Hopsin warmed up the crowd from the Dew Tour Stage on Saturday just before the Men’s Street Semi Final, and will be on-site all weekend meeting with fans: Undercover Prodigy, the hip-hop record label he founded in 2016, has a pop-up shop set up in the Dew Tour Experience fan zone, where he’s been freestyling and selling merch.
Try challenging him to a game of SKATE while you’re at the Undercover Prodigy booth: Hopsin is a lifelong skater himself, and battled a volunteer from the crowd to a flatland trick showdown on stage during his set on Saturday. He opened the game with his go-to trick, a nollie tre flip, as a subtle shoutout to his core fans: “Nollie Tre Flip” is a song about the skate life from Hopsin’s 2013 album “Knock Madness.” He lost the SKATE battle on stage – Dew Tour fans aren’t messing around, either – but did manage to prove he has some legit skate skills. Not bad for skating on a borrowed board in an impromptu face-off just after performing a full rap set.
Hopsin is from the Panorama City neighborhood of Los Angeles, and said from the Dew Tour Stage that he started skating there in 1997, when he was 12 years old.

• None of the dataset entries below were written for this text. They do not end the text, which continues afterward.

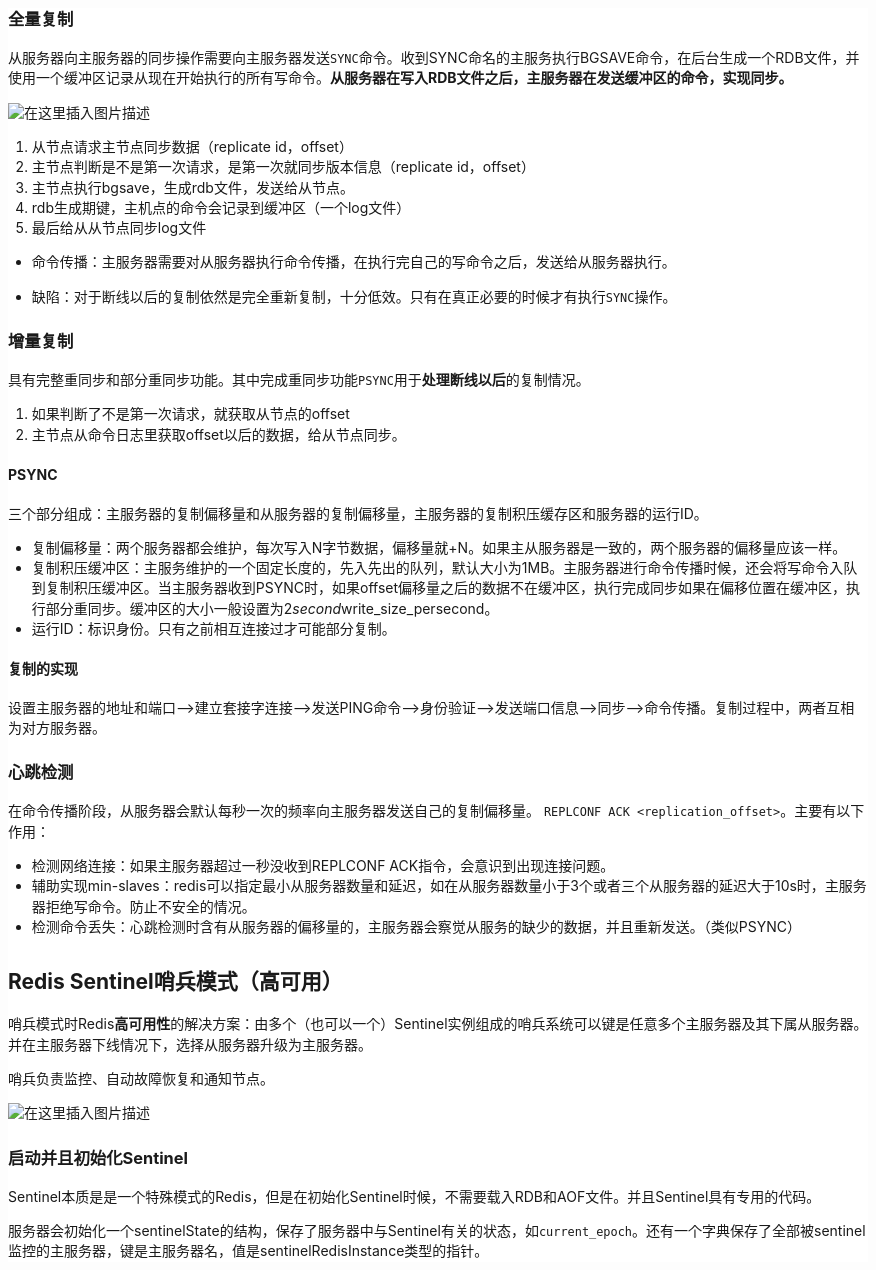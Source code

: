### 全量复制
从服务器向主服务器的同步操作需要向主服务器发送`SYNC`命令。收到SYNC命名的主服务执行BGSAVE命令，在后台生成一个RDB文件，并使用一个缓冲区记录从现在开始执行的所有写命令。**从服务器在写入RDB文件之后，主服务器在发送缓冲区的命令，实现同步。**

![在这里插入图片描述](https://img-blog.csdnimg.cn/20201126095611513.png?x-oss-process=image/watermark,type_ZmFuZ3poZW5naGVpdGk,shadow_10,text_aHR0cHM6Ly9ibG9nLmNzZG4ubmV0L3pjejU1NjY3MTk=,size_16,color_FFFFFF,t_70#pic_center)

1. 从节点请求主节点同步数据（replicate id，offset）
2. 主节点判断是不是第一次请求，是第一次就同步版本信息（replicate id，offset）
3. 主节点执行bgsave，生成rdb文件，发送给从节点。
4. rdb生成期键，主机点的命令会记录到缓冲区（一个log文件）
5. 最后给从从节点同步log文件

* 命令传播：主服务器需要对从服务器执行命令传播，在执行完自己的写命令之后，发送给从服务器执行。

* 缺陷：对于断线以后的复制依然是完全重新复制，十分低效。只有在真正必要的时候才有执行`SYNC`操作。

### 增量复制
具有完整重同步和部分重同步功能。其中完成重同步功能`PSYNC`用于**处理断线以后**的复制情况。

1. 如果判断了不是第一次请求，就获取从节点的offset
2. 主节点从命令日志里获取offset以后的数据，给从节点同步。

#### PSYNC
三个部分组成：主服务器的复制偏移量和从服务器的复制偏移量，主服务器的复制积压缓存区和服务器的运行ID。

* 复制偏移量：两个服务器都会维护，每次写入N字节数据，偏移量就+N。如果主从服务器是一致的，两个服务器的偏移量应该一样。
* 复制积压缓冲区：主服务维护的一个固定长度的，先入先出的队列，默认大小为1MB。主服务器进行命令传播时候，还会将写命令入队到复制积压缓冲区。当主服务器收到PSYNC时，如果offset偏移量之后的数据不在缓冲区，执行完成同步如果在偏移位置在缓冲区，执行部分重同步。缓冲区的大小一般设置为2*second*write_size_persecond。
* 运行ID：标识身份。只有之前相互连接过才可能部分复制。

#### 复制的实现
设置主服务器的地址和端口-->建立套接字连接-->发送PING命令-->身份验证-->发送端口信息-->同步-->命令传播。复制过程中，两者互相为对方服务器。

### 心跳检测
在命令传播阶段，从服务器会默认每秒一次的频率向主服务器发送自己的复制偏移量。
`REPLCONF ACK <replication_offset>`。主要有以下作用：
* 检测网络连接：如果主服务器超过一秒没收到REPLCONF ACK指令，会意识到出现连接问题。
* 辅助实现min-slaves：redis可以指定最小从服务器数量和延迟，如在从服务器数量小于3个或者三个从服务器的延迟大于10s时，主服务器拒绝写命令。防止不安全的情况。
* 检测命令丢失：心跳检测时含有从服务器的偏移量的，主服务器会察觉从服务的缺少的数据，并且重新发送。（类似PSYNC）


## Redis Sentinel哨兵模式（高可用）
哨兵模式时Redis**高可用性**的解决方案：由多个（也可以一个）Sentinel实例组成的哨兵系统可以键是任意多个主服务器及其下属从服务器。并在主服务器下线情况下，选择从服务器升级为主服务器。

哨兵负责监控、自动故障恢复和通知节点。

![在这里插入图片描述](https://img-blog.csdnimg.cn/2020112610241399.png?x-oss-process=image/watermark,type_ZmFuZ3poZW5naGVpdGk,shadow_10,text_aHR0cHM6Ly9ibG9nLmNzZG4ubmV0L3pjejU1NjY3MTk=,size_16,color_FFFFFF,t_70#pic_center)

### 启动并且初始化Sentinel
Sentinel本质是是一个特殊模式的Redis，但是在初始化Sentinel时候，不需要载入RDB和AOF文件。并且Sentinel具有专用的代码。

服务器会初始化一个sentinelState的结构，保存了服务器中与Sentinel有关的状态，如`current_epoch`。还有一个字典保存了全部被sentinel监控的主服务器，键是主服务器名，值是sentinelRedisInstance类型的指针。
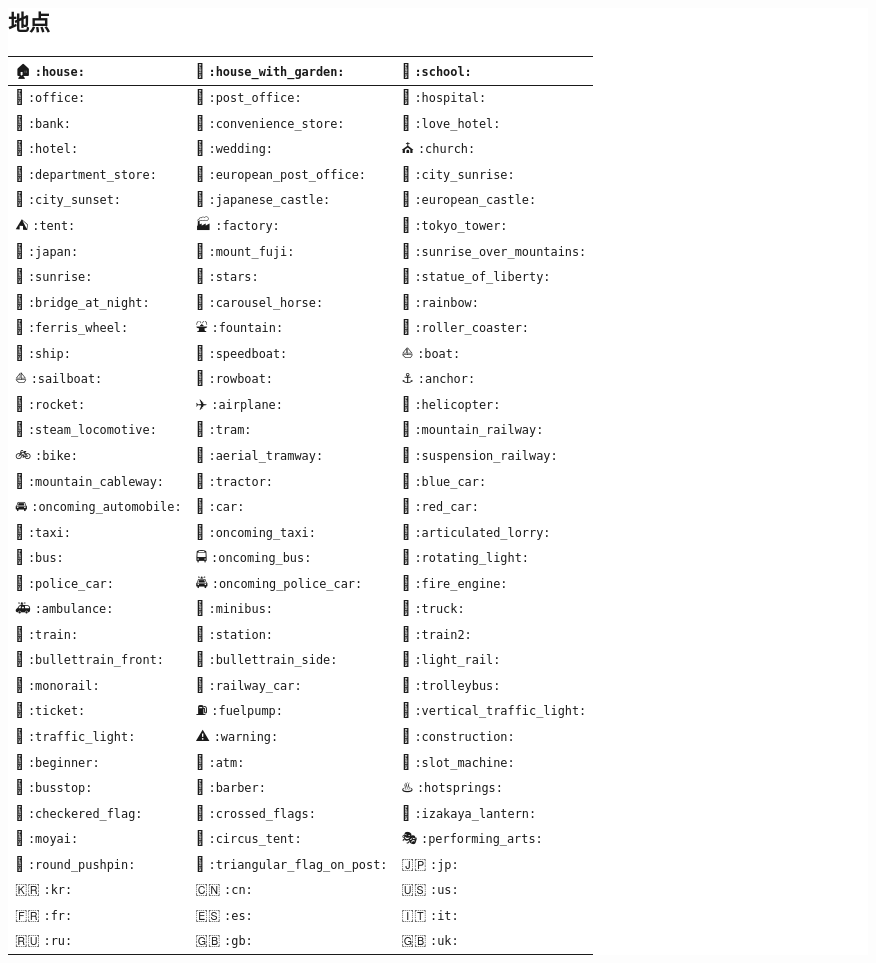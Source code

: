 ## 地点 ##

| :house: `:house:`                             | :house_with_garden: `:house_with_garden:`             | :school: `:school:`                                 |
| :-------------------------------------------- | :---------------------------------------------------- | :-------------------------------------------------- |
| :office: `:office:`                           | :post_office: `:post_office:`                         | :hospital: `:hospital:`                             |
| :bank: `:bank:`                               | :convenience_store: `:convenience_store:`             | :love_hotel: `:love_hotel:`                         |
| :hotel: `:hotel:`                             | :wedding: `:wedding:`                                 | :church: `:church:`                                 |
| :department_store: `:department_store:`       | :european_post_office: `:european_post_office:`       | :city_sunrise: `:city_sunrise:`                     |
| :city_sunset: `:city_sunset:`                 | :japanese_castle: `:japanese_castle:`                 | :european_castle: `:european_castle:`               |
| :tent: `:tent:`                               | :factory: `:factory:`                                 | :tokyo_tower: `:tokyo_tower:`                       |
| :japan: `:japan:`                             | :mount_fuji: `:mount_fuji:`                           | :sunrise_over_mountains: `:sunrise_over_mountains:` |
| :sunrise: `:sunrise:`                         | :stars: `:stars:`                                     | :statue_of_liberty: `:statue_of_liberty:`           |
| :bridge_at_night: `:bridge_at_night:`         | :carousel_horse: `:carousel_horse:`                   | :rainbow: `:rainbow:`                               |
| :ferris_wheel: `:ferris_wheel:`               | :fountain: `:fountain:`                               | :roller_coaster: `:roller_coaster:`                 |
| :ship: `:ship:`                               | :speedboat: `:speedboat:`                             | :boat: `:boat:`                                     |
| :sailboat: `:sailboat:`                       | :rowboat: `:rowboat:`                                 | :anchor: `:anchor:`                                 |
| :rocket: `:rocket:`                           | :airplane: `:airplane:`                               | :helicopter: `:helicopter:`                         |
| :steam_locomotive: `:steam_locomotive:`       | :tram: `:tram:`                                       | :mountain_railway: `:mountain_railway:`             |
| :bike: `:bike:`                               | :aerial_tramway: `:aerial_tramway:`                   | :suspension_railway: `:suspension_railway:`         |
| :mountain_cableway: `:mountain_cableway:`     | :tractor: `:tractor:`                                 | :blue_car: `:blue_car:`                             |
| :oncoming_automobile: `:oncoming_automobile:` | :car: `:car:`                                         | :red_car: `:red_car:`                               |
| :taxi: `:taxi:`                               | :oncoming_taxi: `:oncoming_taxi:`                     | :articulated_lorry: `:articulated_lorry:`           |
| :bus: `:bus:`                                 | :oncoming_bus: `:oncoming_bus:`                       | :rotating_light: `:rotating_light:`                 |
| :police_car: `:police_car:`                   | :oncoming_police_car: `:oncoming_police_car:`         | :fire_engine: `:fire_engine:`                       |
| :ambulance: `:ambulance:`                     | :minibus: `:minibus:`                                 | :truck: `:truck:`                                   |
| :train: `:train:`                             | :station: `:station:`                                 | :train2: `:train2:`                                 |
| :bullettrain_front: `:bullettrain_front:`     | :bullettrain_side: `:bullettrain_side:`               | :light_rail: `:light_rail:`                         |
| :monorail: `:monorail:`                       | :railway_car: `:railway_car:`                         | :trolleybus: `:trolleybus:`                         |
| :ticket: `:ticket:`                           | :fuelpump: `:fuelpump:`                               | :vertical_traffic_light: `:vertical_traffic_light:` |
| :traffic_light: `:traffic_light:`             | :warning: `:warning:`                                 | :construction: `:construction:`                     |
| :beginner: `:beginner:`                       | :atm: `:atm:`                                         | :slot_machine: `:slot_machine:`                     |
| :busstop: `:busstop:`                         | :barber: `:barber:`                                   | :hotsprings: `:hotsprings:`                         |
| :checkered_flag: `:checkered_flag:`           | :crossed_flags: `:crossed_flags:`                     | :izakaya_lantern: `:izakaya_lantern:`               |
| :moyai: `:moyai:`                             | :circus_tent: `:circus_tent:`                         | :performing_arts: `:performing_arts:`               |
| :round_pushpin: `:round_pushpin:`             | :triangular_flag_on_post: `:triangular_flag_on_post:` | :jp: `:jp:`                                         |
| :kr: `:kr:`                                   | :cn: `:cn:`                                           | :us: `:us:`                                         |
| :fr: `:fr:`                                   | :es: `:es:`                                           | :it: `:it:`                                         |
| :ru: `:ru:`                                   | :gb: `:gb:`                                           | :uk: `:uk:`                                         |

Skate references are peppered throughout his six albums, and he has stirred up some controversy in recent years on dis tracks questioning the skate cred of some of his hip-hop peers, including Lupe Fiasco and Lil’ Wayne.
Skateboarding and hip-hop have become nearly inseparable street cultures over the years: several Dew Tour athletes have legit rap skills, and Hopsin was actually the second artist with a skate background to hit the Dew Tour Stage on Saturday: Destiny Rogers, who performed earlier in the day, also skates and has featured skateboarding prominently in her music videos.
Hopsin’s music, including his newest single, “Low-Key,” is available on all streaming platforms.